I talk a lot about my illnesses. I try to be transparent and open as possible about what I’m going through and how I’m feeling in the moment. Sure, I’ll do the customary lie, and say I’m fine or doing okay to well meaning strangers who are trying to be polite when they ask how I’m doing. But with people I know, and on social media, I try to be both honest and upfront about how I’m doing. Why? Because this is who I am.
Being ill in any way is often stigmatized, and even moreso ignored. But being ill is a part of my life, and a part that will never go away. It is a part I need to come to accept, and even embrace. My illnesses don’t define me, but they are a part of who I am; they shape my every day experiences and color everything I do. I have to consider my illnesses on all occasions, and I don’t want to be ashamed of that, or hide that. It is part of my experience. My life.
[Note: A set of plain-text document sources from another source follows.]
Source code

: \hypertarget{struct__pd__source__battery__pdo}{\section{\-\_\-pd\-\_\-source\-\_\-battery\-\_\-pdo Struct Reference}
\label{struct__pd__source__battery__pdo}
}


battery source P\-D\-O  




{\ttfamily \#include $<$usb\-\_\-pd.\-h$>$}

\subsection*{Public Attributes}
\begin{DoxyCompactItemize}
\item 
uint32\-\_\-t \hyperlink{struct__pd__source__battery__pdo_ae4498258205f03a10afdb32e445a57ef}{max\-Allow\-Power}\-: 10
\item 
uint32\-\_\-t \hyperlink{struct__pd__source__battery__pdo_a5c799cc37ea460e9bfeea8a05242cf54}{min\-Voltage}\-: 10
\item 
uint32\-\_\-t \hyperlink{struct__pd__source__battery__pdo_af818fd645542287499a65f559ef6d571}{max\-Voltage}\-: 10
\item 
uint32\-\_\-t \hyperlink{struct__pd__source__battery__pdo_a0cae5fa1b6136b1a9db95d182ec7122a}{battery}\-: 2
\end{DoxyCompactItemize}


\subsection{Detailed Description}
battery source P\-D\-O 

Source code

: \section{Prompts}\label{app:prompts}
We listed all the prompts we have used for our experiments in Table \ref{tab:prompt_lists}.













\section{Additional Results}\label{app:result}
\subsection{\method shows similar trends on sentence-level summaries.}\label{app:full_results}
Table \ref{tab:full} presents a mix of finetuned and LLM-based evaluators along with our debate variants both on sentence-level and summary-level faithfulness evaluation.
But I’ve noticed people don’t know how to respond. The notion of talking about your illnesses is so uncomfortable (especially stigmatized ones and chronic ones) for most people that it simply can’t exist.
People feel the need to offer apologizes for how you’re feeling. I get of a lot of “sorry” when I’m certainly not looking to make anyone feel bad about my experiences. And I get “sorry” is in part sympathy–and maybe empathy–a reaching out to express something because they otherwise don’t know how to respond. But sometimes it just feels uncomfortable. Maybe because I’ve accepted this is my life, I feel that you can too.
And I don’t know what response I’m looking for, if any. I don’t know what I would find preferable for someone to say to me when they are looking to express some connection for what I am feeling and wish me well… Maybe, “I hope this moment passes quickly.” ? Because “Hope you get better” or “Hope you feel better soon” sort of rub the wrong way with chronic illnesses… even when I know the intentions are kind and genuine. I won’t get better;even if after moment passes, it will return.
Do any of you other spoonies have thoughts on this? I’m sure I’m not the only one who has experienced these responses and felt these feelings. Is there any responses you prefer? And, how do we help the healthy community adopt and accept these responses?